This evening I read an excellent post at First Things, “Offering It Up.” Elizabeth Scalia writes about offering up our difficulties, our pains, and our disappointments to God. What surprised me was that she seems to refer to it as a specifically Catholic idea.
I did a Google search, and sure enough, most of the hits were in reference to Catholicism. Some were by Catholics, explaining the practice; some were questions by non-Catholics who had heard the phrase and wondered what it meant. I think a few were from Catholics who knew the phrase but weren’t really clear on the meaning behind it.
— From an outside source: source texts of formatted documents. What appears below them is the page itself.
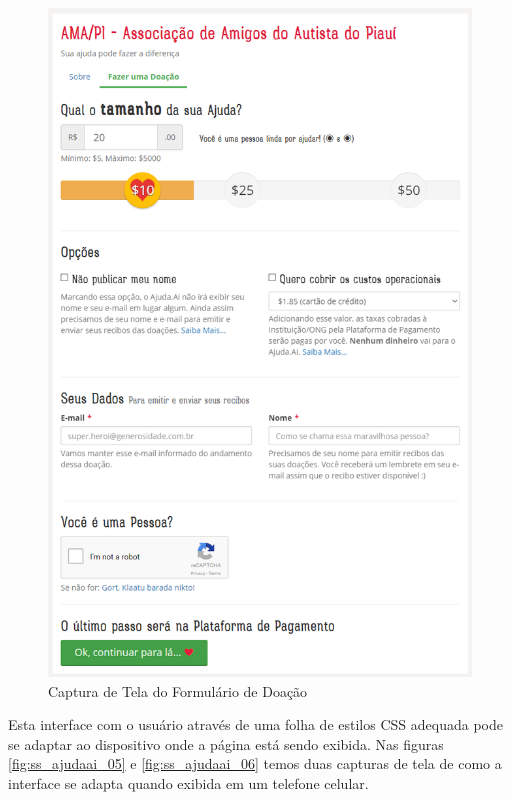 \begin{figure}[H]
	\caption{\label{fig:ss_ajudaai_04}Captura de Tela do Formulário de Doação}
    \centering
    \includegraphics[scale=0.6]{imagens/screenshot-ajudaai-04.png}
\end{figure}

Esta interface com o usuário através de uma folha de estilos CSS adequada pode se adaptar ao dispositivo onde a página está sendo exibida. Nas figuras \ref{fig:ss_ajudaai_05} e \ref{fig:ss_ajudaai_06} temos duas capturas de tela de como a interface se adapta quando exibida em um telefone celular.



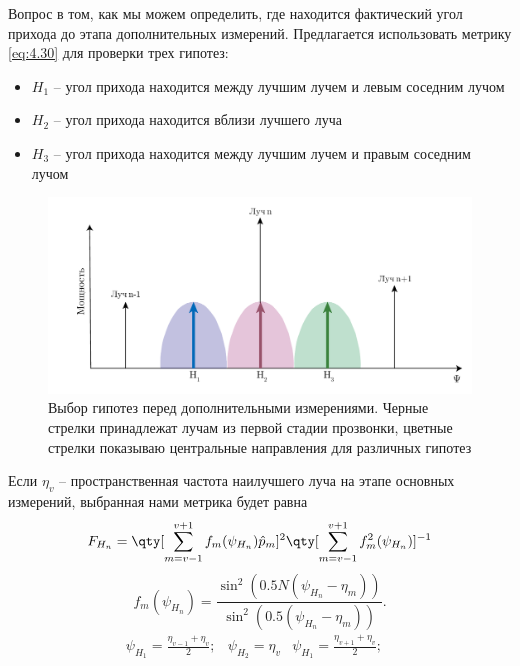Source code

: Вопрос в том, как мы можем определить, где находится фактический угол прихода до этапа дополнительных измерений.
Предлагается использовать метрику \eqref{eq:4.30} для проверки трех гипотез:
\begin{itemize}
    \item $H_1$ -- угол прихода находится между лучшим лучем и левым соседним лучом
    \item $H_2$ -- угол прихода находится вблизи лучшего луча
    \item $H_3$ -- угол прихода находится между лучшим лучем и правым соседним лучом
\end{itemize}

\begin{figure}[ht]
    \centering
    \includegraphics[width=0.75\linewidth]{figs/fig4.13}
    \caption{Выбор гипотез перед дополнительными измерениями. Черные стрелки принадлежат лучам из первой стадии прозвонки, цветные стрелки показываю центральные направления для различных гипотез}
    \label{fig:4.13}
\end{figure}

Если $\eta_v$ --  пространственная частота наилучшего луча на этапе основных измерений, выбранная нами метрика будет равна
\begin{equation}
    \label{eq:4.34}
    F_{H_n} = \qty[\sum\limits_{m=v-1}^{v+1} f_m (\psi_{H_n}) \hat p_m]^2 \qty[\sum\limits_{m=v-1}^{v+1}f_m^2(\psi_{H_n})]^{-1}
\end{equation}
\begin{equation}
    \label{eq:4.35}
    f_m(\psi_{H_n}) = \frac{\sin^2 (0.5N(\psi_{H_n} - \eta_{m}))}{\sin^2(0.5(\psi_{H_n} - \eta_{m}))}.
\end{equation}
\begin{equation}
    \label{eq:4.36}
    \begin{matrix}
        \psi_{H_1} = \frac{\eta_{v-1} + \eta_v}{2}; &
        \psi_{H_2} = \eta_{v}                       &
        \psi_{H_1} = \frac{\eta_{v+1} + \eta_v}{2}; &
    \end{matrix}
\end{equation}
Going back to look at Scalia’s post again, I saw that she specifically links the idea of offering it up to God, and other people benefiting from it. Perhaps that is the “Catholic” aspect of it. I may, in the back of my mind, realize as I offer up my difficulties to God that the end result may be something good for other people, but it’s a rather indirect link.
When I am focused on God rather than my problems, I am more able to do something good for others. And whatever spiritual growth I experience as a result of the difficulties I go through will also make me better able to help others. It’s hard for me to think of the “offering it up” as directly benefiting others, perhaps.
I’m not sure where I first heard or read teaching about offering up my pains and hurts to God. I’m pretty sure it wasn’t in any of the fundamentalist churches I attended in my teens and early adult years. They would have taught me to take those things to God in prayer, certainly, but the word “offering” would not have been used.
This post at Back to the Bible explains the concept that I did learn, probably about fifteen years ago, about offering suffering to God. Sometimes it seems that there is very little else to offer Him. I can try to offer a “sacrifice of praise” (Hebrews 13:15), but it seems like just words, with very little behind it except “this is what I’m supposed to do.” I think it’s good to give praise to God whether we feel like it or not, but I appreciate having a way to have something to give God that I can match with feelings behind it.
Giving Him my feelings of confusion or disappointment – or worse, of self-pity or resentment – may not seem like much of a gift. (Of course, even when I can give something that feels like a “better” gift, I know that God is hardly in need of anything I can give him. So the value of the gift is not really the issue.) But keeping it to myself is hardly better. Giving it to Him, to do with whatever it is He can do, sometimes seems like the best I can give Him, at the moment.
If nothing else, it does refocus my thoughts and my feelings. I would like to think it is more than that – especially because if it’s just a technique to change my attitude, it’s really not a gift to Him, it’s for me. But I also try not to worry too much about my motives – because that gets me focused back on myself again. So whatever my motives, and my concerns about them – they just become one more thing to offer up to God.